**Assignment:** State only how many lines below include the word "html".

#### Entries shown

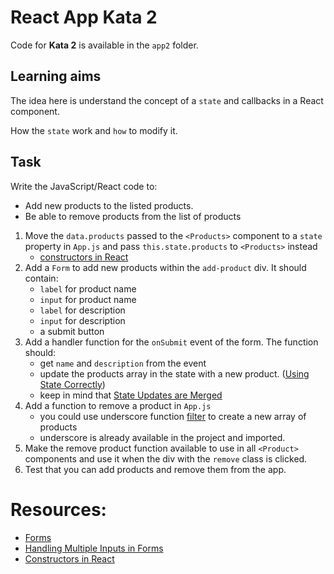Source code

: # React App Kata 2

Code for **Kata 2** is available in the `app2` folder.

## Learning aims

The idea here is understand the concept of a `state` and callbacks in a React component.

How the `state` work and `how` to modify it.

## Task

Write the JavaScript/React code to: 
* Add new products to the listed products.
* Be able to remove products from the list of products


1. Move the `data.products` passed to the `<Products>` component to a `state` property in `App.js` and pass `this.state.products` to `<Products>` instead
    * [constructors in React](https://facebook.github.io/react/docs/react-component.html#constructor)
2. Add a `Form` to add new products within the `add-product` div. It should contain:
    * `label` for product name
    * `input` for product name
    * `label` for description
    * `input` for description
    * a submit button
2. Add a handler function for the `onSubmit` event of the form. The function should:
    * get `name` and `description` from the event
    * update the products array in the state with a new product. ([Using State Correctly](https://facebook.github.io/react/docs/state-and-lifecycle.html#using-state-correctly))
    * keep in mind that [State Updates are Merged](https://facebook.github.io/react/docs/state-and-lifecycle.html#state-updates-are-merged)
3. Add a function to remove a product in `App.js` 
    * you could use underscore function [filter](http://underscorejs.org/#filter) to create a new array of products
    * underscore is already available in the project and imported.
4. Make the remove product function available to use in all `<Product>` components and use it when the div with the `remove` class is clicked.
5. Test that you can add products and remove them from the app.

# Resources:

* [Forms](https://facebook.github.io/react/docs/forms.html)
* [Handling Multiple Inputs in Forms](https://facebook.github.io/react/docs/forms.html#handling-multiple-inputs)
* [Constructors in React](https://facebook.github.io/react/docs/react-component.html#constructor)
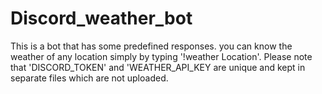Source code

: # Discord_weather_bot
This is a bot that has some predefined responses. you can know the weather of any location simply by typing '!weather Location'. Please note that 'DISCORD_TOKEN' and 'WEATHER_API_KEY are unique and kept in separate files which are not uploaded.

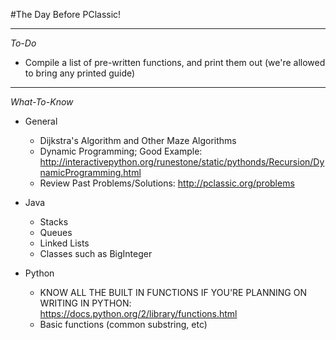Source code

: #The Day Before PClassic!

---

*To-Do*

- Compile a list of pre-written functions, and print them out (we're allowed
to bring any printed guide)

---

*What-To-Know*

- General
  - Dijkstra's Algorithm and Other Maze Algorithms
  - Dynamic Programming; Good Example: http://interactivepython.org/runestone/static/pythonds/Recursion/DynamicProgramming.html
  - Review Past Problems/Solutions: http://pclassic.org/problems

- Java
  - Stacks
  - Queues
  - Linked Lists
  - Classes such as BigInteger

- Python
  - KNOW ALL THE BUILT IN FUNCTIONS IF YOU'RE PLANNING ON WRITING IN PYTHON: https://docs.python.org/2/library/functions.html
  - Basic functions (common substring, etc)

########

**Expected output:** 8